### HOW TO COMPLETE THIS TASK
Search the material below for the string "Details" and list each line that holds it.

### STUDY MATERIAL
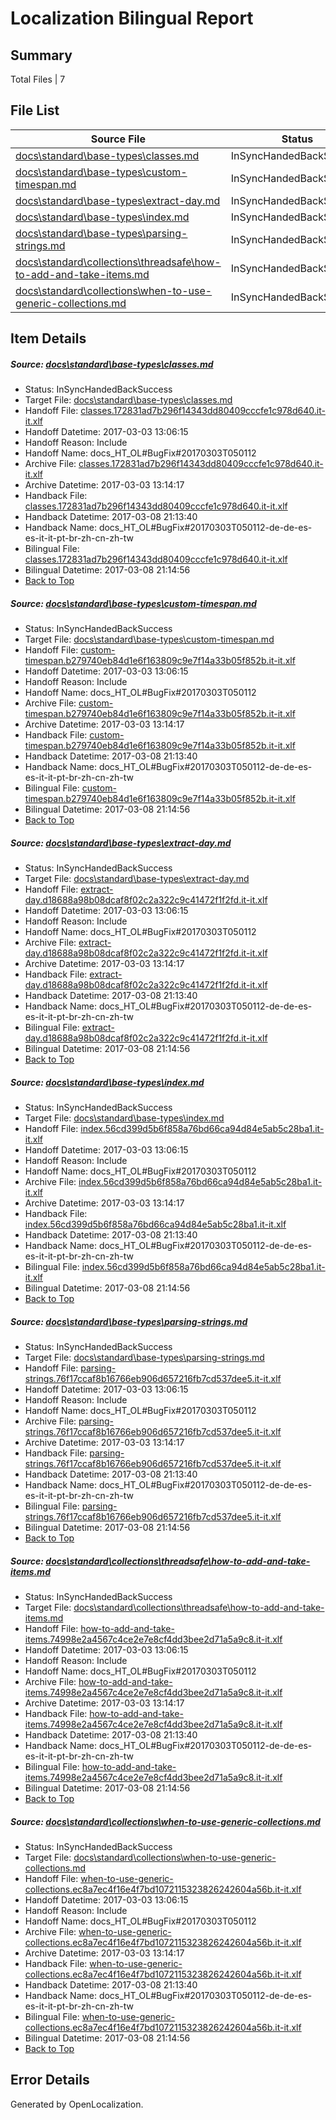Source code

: # <a name='report-top'></a> Localization Bilingual Report

## Summary
 Total Files | 7

## File List
 Source File | Status | Details 
 ----------- | ------ | ------- 
 [docs\standard\base-types\classes.md](https://github.com/dotnet/docs/blob/90fe68f7f3c4b46502b5d3770b1a2d57c6af748a/docs/standard/base-types/classes.md) | InSyncHandedBackSuccess | [Details](#ae677af2590636fd144d8978a3500c37f9d336153329)
 [docs\standard\base-types\custom-timespan.md](https://github.com/dotnet/docs/blob/90fe68f7f3c4b46502b5d3770b1a2d57c6af748a/docs/standard/base-types/custom-timespan.md) | InSyncHandedBackSuccess | [Details](#bec60437d4345decaf38f2bbb9434922ac8896833338)
 [docs\standard\base-types\extract-day.md](https://github.com/dotnet/docs/blob/90fe68f7f3c4b46502b5d3770b1a2d57c6af748a/docs/standard/base-types/extract-day.md) | InSyncHandedBackSuccess | [Details](#1b9d1d497524e62e5758c9be7be7b586a421a2583344)
 [docs\standard\base-types\index.md](https://github.com/dotnet/docs/blob/90fe68f7f3c4b46502b5d3770b1a2d57c6af748a/docs/standard/base-types/index.md) | InSyncHandedBackSuccess | [Details](#2be90e0a3e6627152532ff607768dbbb333045d73348)
 [docs\standard\base-types\parsing-strings.md](https://github.com/dotnet/docs/blob/90fe68f7f3c4b46502b5d3770b1a2d57c6af748a/docs/standard/base-types/parsing-strings.md) | InSyncHandedBackSuccess | [Details](#c741ae793d491f691a355df6ad064b81d609c7e53358)
 [docs\standard\collections\threadsafe\how-to-add-and-take-items.md](https://github.com/dotnet/docs/blob/90fe68f7f3c4b46502b5d3770b1a2d57c6af748a/docs/standard/collections/threadsafe/how-to-add-and-take-items.md) | InSyncHandedBackSuccess | [Details](#e560eb44f783aaa50ec335df4f3171090d238f323388)
 [docs\standard\collections\when-to-use-generic-collections.md](https://github.com/dotnet/docs/blob/90fe68f7f3c4b46502b5d3770b1a2d57c6af748a/docs/standard/collections/when-to-use-generic-collections.md) | InSyncHandedBackSuccess | [Details](#bde317c165981775330e1d0d8261d355e2401bc93395)

## Item Details
##### <a name='ae677af2590636fd144d8978a3500c37f9d336153329'></a> Source: [docs\standard\base-types\classes.md](https://github.com/dotnet/docs/blob/90fe68f7f3c4b46502b5d3770b1a2d57c6af748a/docs/standard/base-types/classes.md)
* Status: InSyncHandedBackSuccess
* Target File: [docs\standard\base-types\classes.md](https://github.com/dotnet/docs.it-it/blob/9d76840bc4aa866f6ac6b3b926b6212939ba210c/docs/standard/base-types/classes.md)
* Handoff File: [classes.172831ad7b296f14343dd80409cccfe1c978d640.it-it.xlf](https://github.com/dotnet/docs.handoff/blob/76a1aa9c13ac93c335ae10e9c71e7233967a67d7/ol-handoff/dotnet/docs.it-it/master/dotnet-core/classes.172831ad7b296f14343dd80409cccfe1c978d640.it-it.xlf)
* Handoff Datetime: 2017-03-03 13:06:15
* Handoff Reason: Include
* Handoff Name: docs_HT_OL#BugFix#20170303T050112
* Archive File: [classes.172831ad7b296f14343dd80409cccfe1c978d640.it-it.xlf](https://github.com/dotnet/docs.handoff/blob/284b3b621215b23a2a228a0118e85e84825baef2/ol-archive/dotnet/docs.it-it/master/dotnet-core/classes.172831ad7b296f14343dd80409cccfe1c978d640.it-it.xlf)
* Archive Datetime: 2017-03-03 13:14:17
* Handback File: [classes.172831ad7b296f14343dd80409cccfe1c978d640.it-it.xlf](https://github.com/dotnet/docs.handback/blob/3f610154cc90b93c731a63a43f9d4c56df4e110b/ol-handback/dotnet/docs.it-it/master/dotnet-core/classes.172831ad7b296f14343dd80409cccfe1c978d640.it-it.xlf)
* Handback Datetime: 2017-03-08 21:13:40
* Handback Name: docs_HT_OL#BugFix#20170303T050112-de-de-es-es-it-it-pt-br-zh-cn-zh-tw
* Bilingual File: [classes.172831ad7b296f14343dd80409cccfe1c978d640.it-it.xlf](https://github.com/dotnet/docs.handback/blob/3f610154cc90b93c731a63a43f9d4c56df4e110b/ol-handback/dotnet/docs.it-it/master/dotnet-core/classes.172831ad7b296f14343dd80409cccfe1c978d640.it-it.xlf)
* Bilingual Datetime: 2017-03-08 21:14:56
* [Back to Top](#report-top)

##### <a name='bec60437d4345decaf38f2bbb9434922ac8896833338'></a> Source: [docs\standard\base-types\custom-timespan.md](https://github.com/dotnet/docs/blob/90fe68f7f3c4b46502b5d3770b1a2d57c6af748a/docs/standard/base-types/custom-timespan.md)
* Status: InSyncHandedBackSuccess
* Target File: [docs\standard\base-types\custom-timespan.md](https://github.com/dotnet/docs.it-it/blob/9d76840bc4aa866f6ac6b3b926b6212939ba210c/docs/standard/base-types/custom-timespan.md)
* Handoff File: [custom-timespan.b279740eb84d1e6f163809c9e7f14a33b05f852b.it-it.xlf](https://github.com/dotnet/docs.handoff/blob/76a1aa9c13ac93c335ae10e9c71e7233967a67d7/ol-handoff/dotnet/docs.it-it/master/dotnet-core/custom-timespan.b279740eb84d1e6f163809c9e7f14a33b05f852b.it-it.xlf)
* Handoff Datetime: 2017-03-03 13:06:15
* Handoff Reason: Include
* Handoff Name: docs_HT_OL#BugFix#20170303T050112
* Archive File: [custom-timespan.b279740eb84d1e6f163809c9e7f14a33b05f852b.it-it.xlf](https://github.com/dotnet/docs.handoff/blob/284b3b621215b23a2a228a0118e85e84825baef2/ol-archive/dotnet/docs.it-it/master/dotnet-core/custom-timespan.b279740eb84d1e6f163809c9e7f14a33b05f852b.it-it.xlf)
* Archive Datetime: 2017-03-03 13:14:17
* Handback File: [custom-timespan.b279740eb84d1e6f163809c9e7f14a33b05f852b.it-it.xlf](https://github.com/dotnet/docs.handback/blob/3f610154cc90b93c731a63a43f9d4c56df4e110b/ol-handback/dotnet/docs.it-it/master/dotnet-core/custom-timespan.b279740eb84d1e6f163809c9e7f14a33b05f852b.it-it.xlf)
* Handback Datetime: 2017-03-08 21:13:40
* Handback Name: docs_HT_OL#BugFix#20170303T050112-de-de-es-es-it-it-pt-br-zh-cn-zh-tw
* Bilingual File: [custom-timespan.b279740eb84d1e6f163809c9e7f14a33b05f852b.it-it.xlf](https://github.com/dotnet/docs.handback/blob/3f610154cc90b93c731a63a43f9d4c56df4e110b/ol-handback/dotnet/docs.it-it/master/dotnet-core/custom-timespan.b279740eb84d1e6f163809c9e7f14a33b05f852b.it-it.xlf)
* Bilingual Datetime: 2017-03-08 21:14:56
* [Back to Top](#report-top)

##### <a name='1b9d1d497524e62e5758c9be7be7b586a421a2583344'></a> Source: [docs\standard\base-types\extract-day.md](https://github.com/dotnet/docs/blob/90fe68f7f3c4b46502b5d3770b1a2d57c6af748a/docs/standard/base-types/extract-day.md)
* Status: InSyncHandedBackSuccess
* Target File: [docs\standard\base-types\extract-day.md](https://github.com/dotnet/docs.it-it/blob/9d76840bc4aa866f6ac6b3b926b6212939ba210c/docs/standard/base-types/extract-day.md)
* Handoff File: [extract-day.d18688a98b08dcaf8f02c2a322c9c41472f1f2fd.it-it.xlf](https://github.com/dotnet/docs.handoff/blob/76a1aa9c13ac93c335ae10e9c71e7233967a67d7/ol-handoff/dotnet/docs.it-it/master/dotnet-core/extract-day.d18688a98b08dcaf8f02c2a322c9c41472f1f2fd.it-it.xlf)
* Handoff Datetime: 2017-03-03 13:06:15
* Handoff Reason: Include
* Handoff Name: docs_HT_OL#BugFix#20170303T050112
* Archive File: [extract-day.d18688a98b08dcaf8f02c2a322c9c41472f1f2fd.it-it.xlf](https://github.com/dotnet/docs.handoff/blob/284b3b621215b23a2a228a0118e85e84825baef2/ol-archive/dotnet/docs.it-it/master/dotnet-core/extract-day.d18688a98b08dcaf8f02c2a322c9c41472f1f2fd.it-it.xlf)
* Archive Datetime: 2017-03-03 13:14:17
* Handback File: [extract-day.d18688a98b08dcaf8f02c2a322c9c41472f1f2fd.it-it.xlf](https://github.com/dotnet/docs.handback/blob/3f610154cc90b93c731a63a43f9d4c56df4e110b/ol-handback/dotnet/docs.it-it/master/dotnet-core/extract-day.d18688a98b08dcaf8f02c2a322c9c41472f1f2fd.it-it.xlf)
* Handback Datetime: 2017-03-08 21:13:40
* Handback Name: docs_HT_OL#BugFix#20170303T050112-de-de-es-es-it-it-pt-br-zh-cn-zh-tw
* Bilingual File: [extract-day.d18688a98b08dcaf8f02c2a322c9c41472f1f2fd.it-it.xlf](https://github.com/dotnet/docs.handback/blob/3f610154cc90b93c731a63a43f9d4c56df4e110b/ol-handback/dotnet/docs.it-it/master/dotnet-core/extract-day.d18688a98b08dcaf8f02c2a322c9c41472f1f2fd.it-it.xlf)
* Bilingual Datetime: 2017-03-08 21:14:56
* [Back to Top](#report-top)

##### <a name='2be90e0a3e6627152532ff607768dbbb333045d73348'></a> Source: [docs\standard\base-types\index.md](https://github.com/dotnet/docs/blob/90fe68f7f3c4b46502b5d3770b1a2d57c6af748a/docs/standard/base-types/index.md)
* Status: InSyncHandedBackSuccess
* Target File: [docs\standard\base-types\index.md](https://github.com/dotnet/docs.it-it/blob/9d76840bc4aa866f6ac6b3b926b6212939ba210c/docs/standard/base-types/index.md)
* Handoff File: [index.56cd399d5b6f858a76bd66ca94d84e5ab5c28ba1.it-it.xlf](https://github.com/dotnet/docs.handoff/blob/76a1aa9c13ac93c335ae10e9c71e7233967a67d7/ol-handoff/dotnet/docs.it-it/master/dotnet-core/index.56cd399d5b6f858a76bd66ca94d84e5ab5c28ba1.it-it.xlf)
* Handoff Datetime: 2017-03-03 13:06:15
* Handoff Reason: Include
* Handoff Name: docs_HT_OL#BugFix#20170303T050112
* Archive File: [index.56cd399d5b6f858a76bd66ca94d84e5ab5c28ba1.it-it.xlf](https://github.com/dotnet/docs.handoff/blob/284b3b621215b23a2a228a0118e85e84825baef2/ol-archive/dotnet/docs.it-it/master/dotnet-core/index.56cd399d5b6f858a76bd66ca94d84e5ab5c28ba1.it-it.xlf)
* Archive Datetime: 2017-03-03 13:14:17
* Handback File: [index.56cd399d5b6f858a76bd66ca94d84e5ab5c28ba1.it-it.xlf](https://github.com/dotnet/docs.handback/blob/3f610154cc90b93c731a63a43f9d4c56df4e110b/ol-handback/dotnet/docs.it-it/master/dotnet-core/index.56cd399d5b6f858a76bd66ca94d84e5ab5c28ba1.it-it.xlf)
* Handback Datetime: 2017-03-08 21:13:40
* Handback Name: docs_HT_OL#BugFix#20170303T050112-de-de-es-es-it-it-pt-br-zh-cn-zh-tw
* Bilingual File: [index.56cd399d5b6f858a76bd66ca94d84e5ab5c28ba1.it-it.xlf](https://github.com/dotnet/docs.handback/blob/3f610154cc90b93c731a63a43f9d4c56df4e110b/ol-handback/dotnet/docs.it-it/master/dotnet-core/index.56cd399d5b6f858a76bd66ca94d84e5ab5c28ba1.it-it.xlf)
* Bilingual Datetime: 2017-03-08 21:14:56
* [Back to Top](#report-top)

##### <a name='c741ae793d491f691a355df6ad064b81d609c7e53358'></a> Source: [docs\standard\base-types\parsing-strings.md](https://github.com/dotnet/docs/blob/90fe68f7f3c4b46502b5d3770b1a2d57c6af748a/docs/standard/base-types/parsing-strings.md)
* Status: InSyncHandedBackSuccess
* Target File: [docs\standard\base-types\parsing-strings.md](https://github.com/dotnet/docs.it-it/blob/9d76840bc4aa866f6ac6b3b926b6212939ba210c/docs/standard/base-types/parsing-strings.md)
* Handoff File: [parsing-strings.76f17ccaf8b16766eb906d657216fb7cd537dee5.it-it.xlf](https://github.com/dotnet/docs.handoff/blob/76a1aa9c13ac93c335ae10e9c71e7233967a67d7/ol-handoff/dotnet/docs.it-it/master/dotnet-core/parsing-strings.76f17ccaf8b16766eb906d657216fb7cd537dee5.it-it.xlf)
* Handoff Datetime: 2017-03-03 13:06:15
* Handoff Reason: Include
* Handoff Name: docs_HT_OL#BugFix#20170303T050112
* Archive File: [parsing-strings.76f17ccaf8b16766eb906d657216fb7cd537dee5.it-it.xlf](https://github.com/dotnet/docs.handoff/blob/284b3b621215b23a2a228a0118e85e84825baef2/ol-archive/dotnet/docs.it-it/master/dotnet-core/parsing-strings.76f17ccaf8b16766eb906d657216fb7cd537dee5.it-it.xlf)
* Archive Datetime: 2017-03-03 13:14:17
* Handback File: [parsing-strings.76f17ccaf8b16766eb906d657216fb7cd537dee5.it-it.xlf](https://github.com/dotnet/docs.handback/blob/3f610154cc90b93c731a63a43f9d4c56df4e110b/ol-handback/dotnet/docs.it-it/master/dotnet-core/parsing-strings.76f17ccaf8b16766eb906d657216fb7cd537dee5.it-it.xlf)
* Handback Datetime: 2017-03-08 21:13:40
* Handback Name: docs_HT_OL#BugFix#20170303T050112-de-de-es-es-it-it-pt-br-zh-cn-zh-tw
* Bilingual File: [parsing-strings.76f17ccaf8b16766eb906d657216fb7cd537dee5.it-it.xlf](https://github.com/dotnet/docs.handback/blob/3f610154cc90b93c731a63a43f9d4c56df4e110b/ol-handback/dotnet/docs.it-it/master/dotnet-core/parsing-strings.76f17ccaf8b16766eb906d657216fb7cd537dee5.it-it.xlf)
* Bilingual Datetime: 2017-03-08 21:14:56
* [Back to Top](#report-top)

##### <a name='e560eb44f783aaa50ec335df4f3171090d238f323388'></a> Source: [docs\standard\collections\threadsafe\how-to-add-and-take-items.md](https://github.com/dotnet/docs/blob/90fe68f7f3c4b46502b5d3770b1a2d57c6af748a/docs/standard/collections/threadsafe/how-to-add-and-take-items.md)
* Status: InSyncHandedBackSuccess
* Target File: [docs\standard\collections\threadsafe\how-to-add-and-take-items.md](https://github.com/dotnet/docs.it-it/blob/9d76840bc4aa866f6ac6b3b926b6212939ba210c/docs/standard/collections/threadsafe/how-to-add-and-take-items.md)
* Handoff File: [how-to-add-and-take-items.74998e2a4567c4ce2e7e8cf4dd3bee2d71a5a9c8.it-it.xlf](https://github.com/dotnet/docs.handoff/blob/76a1aa9c13ac93c335ae10e9c71e7233967a67d7/ol-handoff/dotnet/docs.it-it/master/dotnet-core/how-to-add-and-take-items.74998e2a4567c4ce2e7e8cf4dd3bee2d71a5a9c8.it-it.xlf)
* Handoff Datetime: 2017-03-03 13:06:15
* Handoff Reason: Include
* Handoff Name: docs_HT_OL#BugFix#20170303T050112
* Archive File: [how-to-add-and-take-items.74998e2a4567c4ce2e7e8cf4dd3bee2d71a5a9c8.it-it.xlf](https://github.com/dotnet/docs.handoff/blob/284b3b621215b23a2a228a0118e85e84825baef2/ol-archive/dotnet/docs.it-it/master/dotnet-core/how-to-add-and-take-items.74998e2a4567c4ce2e7e8cf4dd3bee2d71a5a9c8.it-it.xlf)
* Archive Datetime: 2017-03-03 13:14:17
* Handback File: [how-to-add-and-take-items.74998e2a4567c4ce2e7e8cf4dd3bee2d71a5a9c8.it-it.xlf](https://github.com/dotnet/docs.handback/blob/3f610154cc90b93c731a63a43f9d4c56df4e110b/ol-handback/dotnet/docs.it-it/master/dotnet-core/how-to-add-and-take-items.74998e2a4567c4ce2e7e8cf4dd3bee2d71a5a9c8.it-it.xlf)
* Handback Datetime: 2017-03-08 21:13:40
* Handback Name: docs_HT_OL#BugFix#20170303T050112-de-de-es-es-it-it-pt-br-zh-cn-zh-tw
* Bilingual File: [how-to-add-and-take-items.74998e2a4567c4ce2e7e8cf4dd3bee2d71a5a9c8.it-it.xlf](https://github.com/dotnet/docs.handback/blob/3f610154cc90b93c731a63a43f9d4c56df4e110b/ol-handback/dotnet/docs.it-it/master/dotnet-core/how-to-add-and-take-items.74998e2a4567c4ce2e7e8cf4dd3bee2d71a5a9c8.it-it.xlf)
* Bilingual Datetime: 2017-03-08 21:14:56
* [Back to Top](#report-top)

##### <a name='bde317c165981775330e1d0d8261d355e2401bc93395'></a> Source: [docs\standard\collections\when-to-use-generic-collections.md](https://github.com/dotnet/docs/blob/90fe68f7f3c4b46502b5d3770b1a2d57c6af748a/docs/standard/collections/when-to-use-generic-collections.md)
* Status: InSyncHandedBackSuccess
* Target File: [docs\standard\collections\when-to-use-generic-collections.md](https://github.com/dotnet/docs.it-it/blob/9d76840bc4aa866f6ac6b3b926b6212939ba210c/docs/standard/collections/when-to-use-generic-collections.md)
* Handoff File: [when-to-use-generic-collections.ec8a7ec4f16e4f7bd1072115323826242604a56b.it-it.xlf](https://github.com/dotnet/docs.handoff/blob/76a1aa9c13ac93c335ae10e9c71e7233967a67d7/ol-handoff/dotnet/docs.it-it/master/dotnet-core/when-to-use-generic-collections.ec8a7ec4f16e4f7bd1072115323826242604a56b.it-it.xlf)
* Handoff Datetime: 2017-03-03 13:06:15
* Handoff Reason: Include
* Handoff Name: docs_HT_OL#BugFix#20170303T050112
* Archive File: [when-to-use-generic-collections.ec8a7ec4f16e4f7bd1072115323826242604a56b.it-it.xlf](https://github.com/dotnet/docs.handoff/blob/284b3b621215b23a2a228a0118e85e84825baef2/ol-archive/dotnet/docs.it-it/master/dotnet-core/when-to-use-generic-collections.ec8a7ec4f16e4f7bd1072115323826242604a56b.it-it.xlf)
* Archive Datetime: 2017-03-03 13:14:17
* Handback File: [when-to-use-generic-collections.ec8a7ec4f16e4f7bd1072115323826242604a56b.it-it.xlf](https://github.com/dotnet/docs.handback/blob/3f610154cc90b93c731a63a43f9d4c56df4e110b/ol-handback/dotnet/docs.it-it/master/dotnet-core/when-to-use-generic-collections.ec8a7ec4f16e4f7bd1072115323826242604a56b.it-it.xlf)
* Handback Datetime: 2017-03-08 21:13:40
* Handback Name: docs_HT_OL#BugFix#20170303T050112-de-de-es-es-it-it-pt-br-zh-cn-zh-tw
* Bilingual File: [when-to-use-generic-collections.ec8a7ec4f16e4f7bd1072115323826242604a56b.it-it.xlf](https://github.com/dotnet/docs.handback/blob/3f610154cc90b93c731a63a43f9d4c56df4e110b/ol-handback/dotnet/docs.it-it/master/dotnet-core/when-to-use-generic-collections.ec8a7ec4f16e4f7bd1072115323826242604a56b.it-it.xlf)
* Bilingual Datetime: 2017-03-08 21:14:56
* [Back to Top](#report-top)


## Error Details

Generated by OpenLocalization.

### ANSWER BELOW
 Source File | Status | Details 
 [docs\standard\base-types\classes.md](https://github.com/dotnet/docs/blob/90fe68f7f3c4b46502b5d3770b1a2d57c6af748a/docs/standard/base-types/classes.md) | InSyncHandedBackSuccess | [Details](#ae677af2590636fd144d8978a3500c37f9d336153329)
 [docs\standard\base-types\custom-timespan.md](https://github.com/dotnet/docs/blob/90fe68f7f3c4b46502b5d3770b1a2d57c6af748a/docs/standard/base-types/custom-timespan.md) | InSyncHandedBackSuccess | [Details](#bec60437d4345decaf38f2bbb9434922ac8896833338)
 [docs\standard\base-types\extract-day.md](https://github.com/dotnet/docs/blob/90fe68f7f3c4b46502b5d3770b1a2d57c6af748a/docs/standard/base-types/extract-day.md) | InSyncHandedBackSuccess | [Details](#1b9d1d497524e62e5758c9be7be7b586a421a2583344)
 [docs\standard\base-types\index.md](https://github.com/dotnet/docs/blob/90fe68f7f3c4b46502b5d3770b1a2d57c6af748a/docs/standard/base-types/index.md) | InSyncHandedBackSuccess | [Details](#2be90e0a3e6627152532ff607768dbbb333045d73348)
 [docs\standard\base-types\parsing-strings.md](https://github.com/dotnet/docs/blob/90fe68f7f3c4b46502b5d3770b1a2d57c6af748a/docs/standard/base-types/parsing-strings.md) | InSyncHandedBackSuccess | [Details](#c741ae793d491f691a355df6ad064b81d609c7e53358)
 [docs\standard\collections\threadsafe\how-to-add-and-take-items.md](https://github.com/dotnet/docs/blob/90fe68f7f3c4b46502b5d3770b1a2d57c6af748a/docs/standard/collections/threadsafe/how-to-add-and-take-items.md) | InSyncHandedBackSuccess | [Details](#e560eb44f783aaa50ec335df4f3171090d238f323388)
 [docs\standard\collections\when-to-use-generic-collections.md](https://github.com/dotnet/docs/blob/90fe68f7f3c4b46502b5d3770b1a2d57c6af748a/docs/standard/collections/when-to-use-generic-collections.md) | InSyncHandedBackSuccess | [Details](#bde317c165981775330e1d0d8261d355e2401bc93395)
## Item Details
## Error Details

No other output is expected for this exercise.